Create this disposable mixed-language fixture:

tmp="$(mktemp -d)"
mkdir -p "$tmp/web/src/__tests__" "$tmp/pkg/demo"

cat > "$tmp/web/src/service.ts" <<'EOF'
export class PolicyService {
  // Implements: SYS-REQ-424
  async evaluatePolicy(input: string): Promise<boolean> {
    return input.length > 0 && input !== "deny";
  }
}

// Implements: SYS-REQ-425
export const normalizeDecision = (raw: string) => {
  return raw.trim().toLowerCase();
};
EOF

cat > "$tmp/web/src/__tests__/service.test.ts" <<'EOF'
import { describe, it, expect, test } from "vitest";

// Verifies: SYS-REQ-424 [boundary]
test("accepts valid policy", () => {
  expect(true && true).toBe(true);
});

// MCDC SYS-REQ-424: input_valid=T, not_denied=T => TRUE
it("records witness row", () => {
  expect(true).toBe(true);
});

describe("normalization", () => {
  // Verifies: SYS-REQ-425
  it("normalizes decisions", () => {
    expect(" ALLOW ".trim().toLowerCase()).toBe("allow");
  });
});
EOF

cat > "$tmp/pkg/demo/demo.go" <<'EOF'
package demo

// Implements: SYS-REQ-426
func RunDemo(flag bool) bool {
    return flag
}
EOF

cat > "$tmp/web/src/noise.ts" <<'EOF'
export const literalOnly = "Implements: SYS-REQ-427";

export function unrelated() {
  return "SYS-REQ-428";
}

// SYS-REQ-429 appears here without an annotation verb.
export function looseComment() {
  return true;
}
EOF

Case 1: Go function ownership works and is the useful baseline

Command:

probe search --allow-tests --strict-elastic-syntax --max-results 20 --no-merge \
  -o json '"SYS-REQ-426"' "$tmp"

Actual useful result excerpt:

{
  "code": "// Implements: SYS-REQ-426\nfunc RunDemo(flag bool) bool {\n    return flag\n}",
  "node_type": "function_declaration",
  "owner_symbol": "RunDemo",
  "scope": "function",
  "lines": [3, 6]
}

This is the shape downstream tools need: the returned block includes the leading comment and exposes the owning symbol.

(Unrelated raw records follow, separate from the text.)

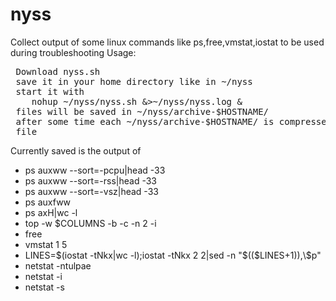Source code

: nyss
====

Collect output of some linux commands like ps,free,vmstat,iostat to be used during troubleshooting
Usage:
<pre>
 Download nyss.sh
 save it in your home directory like in ~/nyss
 start it with
    nohup ~/nyss/nyss.sh &>~/nyss/nyss.log &
 files will be saved in ~/nyss/archive-$HOSTNAME/<date>
 after some time each ~/nyss/archive-$HOSTNAME/<date> is compressed to a tar
 file
</pre>

Currently saved is the output of<br>
<ul>
 <li>ps auxww --sort=-pcpu|head -33</li>
 <li>ps auxww --sort=-rss|head -33</li>
 <li>ps auxww --sort=-vsz|head -33</li>
 <li>ps auxfww</li>
 <li>ps axH|wc -l</li>
 <li>top -w $COLUMNS -b -c -n 2 -i</li>
 <li>free</li>
 <li>vmstat 1 5</li>
 <li>LINES=$(iostat -tNkx|wc -l);iostat -tNkx 2 2|sed -n "$(($LINES+1)),\$p"</li>
 <li>netstat -ntulpae</li>
 <li>netstat -i</li>
 <li>netstat -s</li>
</ul>
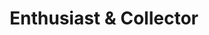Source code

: ---
title: "Enthusiast & Collector"
metaPage: true
displayinlist: false
archive: false
news: false
layout: tagline
---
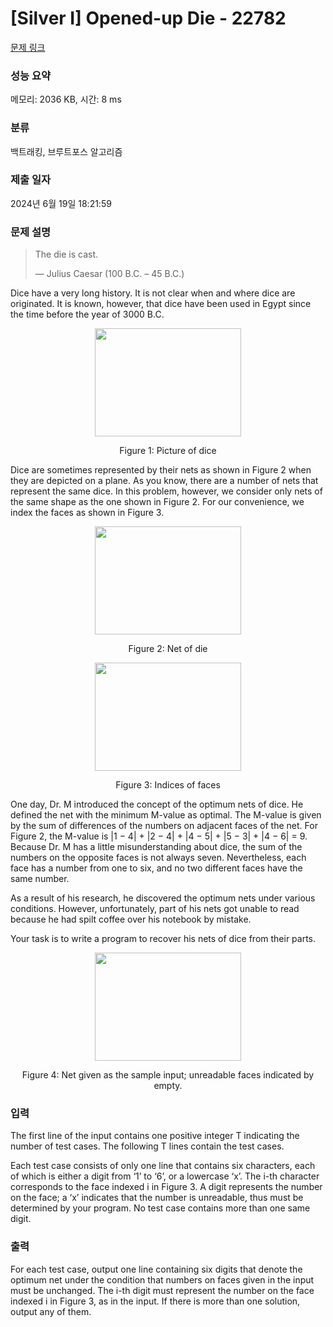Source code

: # [Silver I] Opened-up Die - 22782 

[문제 링크](https://www.acmicpc.net/problem/22782) 

### 성능 요약

메모리: 2036 KB, 시간: 8 ms

### 분류

백트래킹, 브루트포스 알고리즘

### 제출 일자

2024년 6월 19일 18:21:59

### 문제 설명

<blockquote>
<p>The die is cast.</p>

<p>— Julius Caesar (100 B.C. – 45 B.C.)</p>
</blockquote>

<p>Dice have a very long history. It is not clear when and where dice are originated. It is known, however, that dice have been used in Egypt since the time before the year of 3000 B.C.</p>

<p style="text-align: center;"><img alt="" src="https://upload.acmicpc.net/3e50eb02-2e13-404a-ace0-83dd1d0b68c6/-/preview/" style="width: 234px; height: 173px;"></p>

<p style="text-align: center;">Figure 1: Picture of dice</p>

<p>Dice are sometimes represented by their nets as shown in Figure 2 when they are depicted on a plane. As you know, there are a number of nets that represent the same dice. In this problem, however, we consider only nets of the same shape as the one shown in Figure 2. For our convenience, we index the faces as shown in Figure 3.</p>

<p style="text-align: center;"><img alt="" src="https://upload.acmicpc.net/cea79495-81e0-4e80-a20e-e87ecb648ab1/-/preview/" style="width: 234px; height: 173px;"></p>

<p style="text-align: center;">Figure 2: Net of die</p>

<p style="text-align: center;"><img alt="" src="https://upload.acmicpc.net/32c35460-12d0-4e08-8b71-a7b676e8f06a/-/preview/" style="width: 234px; height: 173px;"></p>

<p style="text-align: center;">Figure 3: Indices of faces</p>

<p>One day, Dr. M introduced the concept of the optimum nets of dice. He defined the net with the minimum M-value as optimal. The M-value is given by the sum of differences of the numbers on adjacent faces of the net. For Figure 2, the M-value is |1 − 4| + |2 − 4| + |4 − 5| + |5 − 3| + |4 − 6| = 9. Because Dr. M has a little misunderstanding about dice, the sum of the numbers on the opposite faces is not always seven. Nevertheless, each face has a number from one to six, and no two different faces have the same number.</p>

<p>As a result of his research, he discovered the optimum nets under various conditions. However, unfortunately, part of his nets got unable to read because he had spilt coffee over his notebook by mistake.</p>

<p>Your task is to write a program to recover his nets of dice from their parts.</p>

<p style="text-align: center;"><img alt="" src="https://upload.acmicpc.net/151d1929-ddf7-415f-aa74-f18ae477f411/-/preview/" style="width: 234px; height: 173px;"></p>

<p style="text-align: center;">Figure 4: Net given as the sample input; unreadable faces indicated by empty.</p>

### 입력 

 <p>The first line of the input contains one positive integer T indicating the number of test cases. The following T lines contain the test cases.</p>

<p>Each test case consists of only one line that contains six characters, each of which is either a digit from ‘1’ to ‘6’, or a lowercase ‘x’. The i-th character corresponds to the face indexed i in Figure 3. A digit represents the number on the face; a ‘x’ indicates that the number is unreadable, thus must be determined by your program. No test case contains more than one same digit.</p>

### 출력 

 <p>For each test case, output one line containing six digits that denote the optimum net under the condition that numbers on faces given in the input must be unchanged. The i-th digit must represent the number on the face indexed i in Figure 3, as in the input. If there is more than one solution, output any of them.</p>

Expected: preserve this behavior and expose equivalent generic owner metadata where the AST makes it knowable in JS/TS/TSX.

Case 2: TypeScript class methods and exported const arrows miss generic owner symbols

Command:

probe search --allow-tests --strict-elastic-syntax --max-results 20 --no-merge \
  -o json '"SYS-REQ-424" OR "SYS-REQ-425"' "$tmp"

Actual TypeScript method result excerpt:

{
  "code": "  // Implements: SYS-REQ-424\n  async evaluatePolicy(input: string): Promise<boolean> {\n    return input.length > 0 && input !== \"deny\";\n  }",
  "node_type": "method_definition",
  "scope": "function",
  "lines": [2, 5]
}

Actual exported arrow result excerpt:

{
  "code": "// Implements: SYS-REQ-425\nexport const normalizeDecision = (raw: string) => {\n  return raw.trim().toLowerCase();\n};",
  "node_type": "export_statement",
  "scope": "declaration",
  "lines": [8, 11]
}

Missing/inconsistent generic fields:

  • no owner_symbol for method evaluatePolicy
  • no owner_symbol for variable declarator normalizeDecision
  • no generic containing declaration for the class method, e.g. containing class name
  • node_type: "export_statement" is too generic for the semantic owner

Related command:

probe symbols "$tmp/web/src/service.ts" -o json

Actual symbols excerpt:

[
  {
    "file": ".../web/src/service.ts",
    "symbols": [
      {
        "name": "export_statement",
        "kind": "export",
        "signature": "export class PolicyService { ... }",
        "line": 1,
        "end_line": 6
      },
      {
        "name": "export_statement",
        "kind": "export",
        "signature": "export const normalizeDecision = (raw: string) => {",
        "line": 9,
        "end_line": 11
      }
    ]
  }
]

Expected language-agnostic shape, using generic symbol/declaration concepts:

{
  "language": "typescript",
  "node_type": "method_definition",
  "owner_symbol": "evaluatePolicy",
  "owner_qualified_symbol": "PolicyService.evaluatePolicy",
  "enclosing_symbols": [
    {"kind": "class", "name": "PolicyService"}
  ],
  "scope": "function"
}

and:

{
  "language": "typescript",
  "node_type": "variable_declarator",
  "owner_symbol": "normalizeDecision",
  "owner_qualified_symbol": "normalizeDecision",
  "scope": "function"
}

No framework or domain knowledge is needed here. These are just AST owner/declaration facts.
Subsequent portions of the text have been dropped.